Hype is a powerful thing, especially in the music world. Enough hype can make any album have skyrocketing sales, but at the same time, that same amount of hype can be met with copious amounts of criticism if said music can’t live up to it. That being said, along with their Victory Records issues, A Day to Remember has to deal with the proverbial truckload of hype backing their newest release, Common Courtesy. It’s been three years now since their last release, and though the album has been technically written for over a year now, it has finally seen digital release. The question is, can this album live up to the three years that their fans have (very impatiently) waited for it? I believe it’s only common courtesy to see if I could find that out myself.
Common Courtesy begins with “City of Ocala,” a pop punk jam that does a decent job of showing of vocalist Jeremy McKinnon’s improved vocals – and I’m very surprised at just how much they have improved. At the same time, this track also showed something that became a problem for the entire album: the drums. Aside from being a bit too low in the mix to truly make as much of an impact as they could have, they were simplistic in writing, with no really interesting fills to be found. There are some fills on “Right Back At It Again” and “Violence (Enough Is Enough)” that could have been performed in a different way that would have been much more fitting for the situation present.

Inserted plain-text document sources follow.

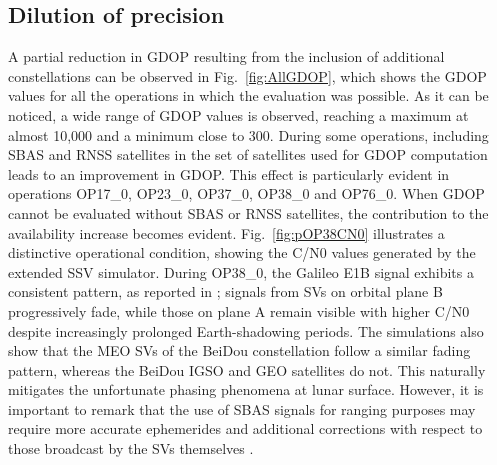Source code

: \documentclass{IEEEtaes}
\begin{document}
\subsection{Dilution of precision}
A partial reduction in \gls{GDOP} resulting from the inclusion of additional constellations can be observed in Fig.~\ref{fig:AllGDOP}, which shows the \gls{GDOP} values for all the operations in which the evaluation was possible. As it can be noticed, a wide range of \gls{GDOP} values is observed, reaching a maximum at almost 10,000 and a minimum close to 300. During some operations, including \gls{SBAS} and \gls{RNSS} satellites in the set of satellites used for \gls{GDOP} computation leads to an improvement in \gls{GDOP}. This effect is particularly evident in operations  OP17\_0, OP23\_0, OP37\_0, OP38\_0 and OP76\_0. When GDOP cannot be evaluated without SBAS or RNSS satellites, the contribution to the availability increase becomes evident.
Fig.~\ref{fig:pOP38CN0} illustrates a distinctive operational condition, showing the \gls{C/N0} values generated by the extended \gls{SSV} simulator. During OP38\_0, the Galileo E1B signal exhibits a consistent pattern, as reported in \cite{JournalDiMissione}; signals from \glspl{SV} on orbital plane B progressively fade, while those on plane A remain visible with higher \gls{C/N0} despite increasingly prolonged Earth-shadowing periods. The simulations also show that the \gls{MEO} \glspl{SV} of the BeiDou constellation follow a similar fading pattern, whereas the BeiDou \gls{IGSO} and \gls{GEO} satellites do not. This naturally mitigates the unfortunate phasing phenomena at lunar surface. However, it is important to remark that the use of \gls{SBAS} signals for ranging purposes may require more accurate ephemerides and additional corrections with respect to those broadcast by the \glspl{SV} themselves \cite{kahr2016analysis}.
\end{document}
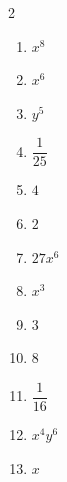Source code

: \documentclass[11pt]{article}
\begin{document}
\begin{keybox}
\begin{multicols}{2}
\small
\begin{enumerate}[leftmargin=*,itemsep=3pt]
  \item $x^8$
  \item $x^6$
  \item $y^5$
  \item $\dfrac{1}{25}$
  \item $4$
  \item $2$
  \item $27x^6$
  \item $x^3$
  \item $3$
  \item $8$
  \item $\dfrac{1}{16}$
  \item $x^4 y^6$
  \item $x$
\end{enumerate}
\end{multicols}
\end{keybox}
\end{document}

It seems that A Day to Remember has learned a bit of breakdown control, as a dose of chugging does not find its way into my ears until the second track, “Right Back At It Again.” Additionally, the breakdowns do have a considerable amount of power to them, for the most part. A large exception is the third track, “Sometimes You’re the Hammer, Sometimes You’re the Nail,” which has a first half that felt almost blatant in its copying of style from “I’m Made of Wax, Larry, What Are You Made of?” from Homesick. Aside from that little hiccup, Common Courtesy shows great control in the songwriting department – with the breakdowns both rare and powerful at heart.
One of my personal favourite decisions for this record is the amount of acoustic guitar used. There are three songs that feature it heavily across its 13 tracks, and those three use it almost perfectly for the scenario. “I’m Already Gone,” which is primarily acoustic, really lets McKinnon’s lyrics shine a bit, as well as gives the album an ample chance to relax after the previous four tracks being aggressive from the get-go. The second track featuring acoustic guitar is “I Surrender,” which is probably my personal favourite track just from how maddeningly catchy it is. At heart, the track almost feels like something from Yellowcard’s catalog, but with a bit of Jimmy Eat World thrown in during the bridge.
When the album finally reaches its last track, “I Remember,” we’ve solidly covered six or seven genres that A Day to Remember played. This leaves me with an almost bittersweet feeling that, although the album has some seriously good singles, makes me question how the album is as a single entity. The nine-minute final track, primarily pop punk in nature, has a fun and catchy chorus, and it ends with something that is rather polarizing in nature: a five-minute session of the band just reminiscing about their time on the road. As much as I understand that some people don’t find listening to that sort of thing enjoyable, I think it added just the right amount of emotional impact to the album’s end that I could ask for. It left me with a euphoric content feeling, and I greatly appreciated that.
Did A Day to Remember live up to three years of hype and impatience by their fans with Common Courtesy? I can’t say I think so; the album has a few inconsistencies and doesn’t have the cohesiveness that their previous records had. That being said, Common Courtesy has some fantastic songs on it – most notably “City of Ocala,” “I’m Already Gone,” “The Document Speaks for Itself” and “I Surrender.” It might not be the masterpiece people were looking for, but it’s definitely an excellent step forward for this band.